政府は2日、郵政民営化関連法案の骨格作成に向け、経営形態のあり方を3年ごとに点検する条項や、情報システムの進ちょくに応じて、2007年4月の民営化時期を半年間猶予できる「危機管理規定」を盛り込む方向で最終調整に入った。経営の一体化をめぐって焦点の郵便貯金、保険両会社の株式売却については3年ごとの点検を踏まえ段階的に行うが、10年以内の完全売却に関しては結論を持ち越した。政府は3日に最終調整を行った上で、細田博之官房長官が小泉純一郎首相に報告する。
政府が省庁間協議のために作成した原案では、郵貯、保険両会社の全株を07年の民営化後、10年以内に処分することを持ち株会社に義務付けた。

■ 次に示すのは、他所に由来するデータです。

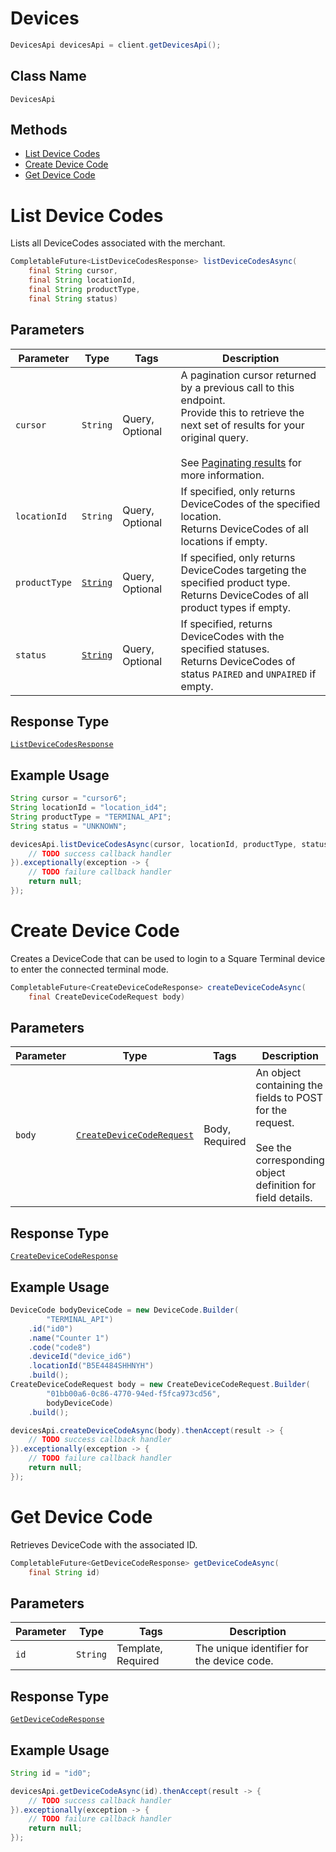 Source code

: # Devices

```java
DevicesApi devicesApi = client.getDevicesApi();
```

## Class Name

`DevicesApi`

## Methods

* [List Device Codes](/doc/api/devices.md#list-device-codes)
* [Create Device Code](/doc/api/devices.md#create-device-code)
* [Get Device Code](/doc/api/devices.md#get-device-code)


# List Device Codes

Lists all DeviceCodes associated with the merchant.

```java
CompletableFuture<ListDeviceCodesResponse> listDeviceCodesAsync(
    final String cursor,
    final String locationId,
    final String productType,
    final String status)
```

## Parameters

| Parameter | Type | Tags | Description |
|  --- | --- | --- | --- |
| `cursor` | `String` | Query, Optional | A pagination cursor returned by a previous call to this endpoint.<br>Provide this to retrieve the next set of results for your original query.<br><br>See [Paginating results](#paginatingresults) for more information. |
| `locationId` | `String` | Query, Optional | If specified, only returns DeviceCodes of the specified location.<br>Returns DeviceCodes of all locations if empty. |
| `productType` | [`String`](/doc/models/product-type.md) | Query, Optional | If specified, only returns DeviceCodes targeting the specified product type.<br>Returns DeviceCodes of all product types if empty. |
| `status` | [`String`](/doc/models/device-code-status.md) | Query, Optional | If specified, returns DeviceCodes with the specified statuses.<br>Returns DeviceCodes of status `PAIRED` and `UNPAIRED` if empty. |

## Response Type

[`ListDeviceCodesResponse`](/doc/models/list-device-codes-response.md)

## Example Usage

```java
String cursor = "cursor6";
String locationId = "location_id4";
String productType = "TERMINAL_API";
String status = "UNKNOWN";

devicesApi.listDeviceCodesAsync(cursor, locationId, productType, status).thenAccept(result -> {
    // TODO success callback handler
}).exceptionally(exception -> {
    // TODO failure callback handler
    return null;
});
```


# Create Device Code

Creates a DeviceCode that can be used to login to a Square Terminal device to enter the connected
terminal mode.

```java
CompletableFuture<CreateDeviceCodeResponse> createDeviceCodeAsync(
    final CreateDeviceCodeRequest body)
```

## Parameters

| Parameter | Type | Tags | Description |
|  --- | --- | --- | --- |
| `body` | [`CreateDeviceCodeRequest`](/doc/models/create-device-code-request.md) | Body, Required | An object containing the fields to POST for the request.<br><br>See the corresponding object definition for field details. |

## Response Type

[`CreateDeviceCodeResponse`](/doc/models/create-device-code-response.md)

## Example Usage

```java
DeviceCode bodyDeviceCode = new DeviceCode.Builder(
        "TERMINAL_API")
    .id("id0")
    .name("Counter 1")
    .code("code8")
    .deviceId("device_id6")
    .locationId("B5E4484SHHNYH")
    .build();
CreateDeviceCodeRequest body = new CreateDeviceCodeRequest.Builder(
        "01bb00a6-0c86-4770-94ed-f5fca973cd56",
        bodyDeviceCode)
    .build();

devicesApi.createDeviceCodeAsync(body).thenAccept(result -> {
    // TODO success callback handler
}).exceptionally(exception -> {
    // TODO failure callback handler
    return null;
});
```


# Get Device Code

Retrieves DeviceCode with the associated ID.

```java
CompletableFuture<GetDeviceCodeResponse> getDeviceCodeAsync(
    final String id)
```

## Parameters

| Parameter | Type | Tags | Description |
|  --- | --- | --- | --- |
| `id` | `String` | Template, Required | The unique identifier for the device code. |

## Response Type

[`GetDeviceCodeResponse`](/doc/models/get-device-code-response.md)

## Example Usage

```java
String id = "id0";

devicesApi.getDeviceCodeAsync(id).thenAccept(result -> {
    // TODO success callback handler
}).exceptionally(exception -> {
    // TODO failure callback handler
    return null;
});
```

しかし、「郵政3事業一体」にこだわる自民党に配慮、3年ごとの点検や、株式の段階的売却という事実上の見直し規定を設けることになった。
「完全売却」については結論を持ち越しているが、民営化後、持ち株会社を通じて新会社間で株式を持ち合うなどの可能性が残り、郵貯、保険両社の完全分離は微妙になった。
07年4月の民営化スタートをめぐっては、総務省、日本郵政公社に「新会社の対応するコンピューターシステムの準備に時間が足りない」との意見が強く、自民党の民営化反対派が政府方針を批判する根拠の一つになってきた。このため、政府は危機管理規定によって、先送りの可能性をにじませる。
このほか、(1)郵便網の維持を法律で義務付ける(2)郵貯、保険両社の株式売却益などで、過疎地の郵便局を支援する「地域・社会貢献基金」を創設する(3)民営化前に準備組織を設立し、新規業務の検討に着手する、なども盛り込む見通しだ。
ただ、自民党との対立項目が依然残っていることから、細田長官は2日、記者団に「首相の裁断を仰ぐこともありうる」と述べ、首相自ら裁定に乗り出すこともあり得るとの認識を示した。